Indeed, languages that are particularly high level, such as PHP, further widen the gap now firmly established between programming in the traditional, computer science college-textbook sense of the word, and application development (using the language as simply a tool designed to solve a problem).
For example, it was not so long ago that games programmers were locked in a battle to determine who could produce the fastest assembly-language putpixel routine, to draw a single pixel on the screen. Nowadays, however, few games programmers concern themselves with such low-level matters, preferring instead to make use of Microsoft's DirectX library, which pretty much has it cracked. In much the same way, PHP takes the burden of developing low-level, highly tuned, optimized routines away from the programmer and exposes only useful functionality instead "tell me what you want me to do, not how you want me to do it.''
However, some of the more traditional programming techniques also have a role to play in PHP. We're not suggesting or recommending trying to get PHP to execute register-level CPU instructions, of course, but there is one more elderly concept worth resurrecting the Finite State Machine.

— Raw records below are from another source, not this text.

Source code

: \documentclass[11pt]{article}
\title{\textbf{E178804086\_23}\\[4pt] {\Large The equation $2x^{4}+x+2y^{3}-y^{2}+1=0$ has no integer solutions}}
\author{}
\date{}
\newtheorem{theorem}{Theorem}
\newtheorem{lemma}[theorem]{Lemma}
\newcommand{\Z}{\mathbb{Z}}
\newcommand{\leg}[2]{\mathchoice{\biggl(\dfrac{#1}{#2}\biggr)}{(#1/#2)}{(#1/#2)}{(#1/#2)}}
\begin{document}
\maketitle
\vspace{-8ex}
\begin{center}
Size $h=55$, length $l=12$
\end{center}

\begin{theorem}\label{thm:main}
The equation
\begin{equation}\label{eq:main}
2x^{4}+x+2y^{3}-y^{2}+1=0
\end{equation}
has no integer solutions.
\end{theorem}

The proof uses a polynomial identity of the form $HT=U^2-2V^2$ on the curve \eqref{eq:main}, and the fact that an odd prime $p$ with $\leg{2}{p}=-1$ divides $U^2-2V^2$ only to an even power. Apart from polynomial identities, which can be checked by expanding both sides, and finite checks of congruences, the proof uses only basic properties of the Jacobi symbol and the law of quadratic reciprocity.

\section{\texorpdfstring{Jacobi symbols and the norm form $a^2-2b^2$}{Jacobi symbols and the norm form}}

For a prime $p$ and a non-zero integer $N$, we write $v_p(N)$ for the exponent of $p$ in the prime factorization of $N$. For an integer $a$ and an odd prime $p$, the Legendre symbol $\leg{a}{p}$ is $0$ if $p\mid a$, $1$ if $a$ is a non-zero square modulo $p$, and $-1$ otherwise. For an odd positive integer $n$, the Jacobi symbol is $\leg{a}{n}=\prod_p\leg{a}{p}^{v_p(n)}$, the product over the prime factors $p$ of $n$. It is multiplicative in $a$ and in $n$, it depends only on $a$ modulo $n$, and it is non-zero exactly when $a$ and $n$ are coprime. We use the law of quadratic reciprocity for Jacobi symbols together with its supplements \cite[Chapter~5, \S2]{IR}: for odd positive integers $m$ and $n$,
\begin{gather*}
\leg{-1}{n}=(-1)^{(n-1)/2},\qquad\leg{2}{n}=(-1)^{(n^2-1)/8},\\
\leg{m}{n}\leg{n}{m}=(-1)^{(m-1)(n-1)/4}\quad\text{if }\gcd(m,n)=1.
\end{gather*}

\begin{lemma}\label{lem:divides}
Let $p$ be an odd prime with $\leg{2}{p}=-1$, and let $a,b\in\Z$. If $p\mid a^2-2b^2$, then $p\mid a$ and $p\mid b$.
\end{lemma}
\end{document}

In this chapter, you'll meet the Finite State Machine in some detail, including learning what it does, how it does it, and how it can prove to be a useful solution to a variety of the more difficult and awkward challenges you might face in your own projects. After learning the basics of the FSM model, you'll meet a PEAR class that enables you to quickly and easily implement a basic FSM in PHP. As a proof of concept, you'll meet a simple programming puzzle solved using the FSM PEAR class and then dissect it piece by piece. In the process, you'll discover why that puzzle lends itself so well to implementation using an FSM, and how you might easily identify similar opportunities yourself. In the second half of this chapter, you'll look at the concept of user-modifiable configuration files, which provide an excellent example of an off-the-shelf Finite State Machine implementation. You'll see why they're important, what the role they play in your applications, and how best to go about implementing them in PHP.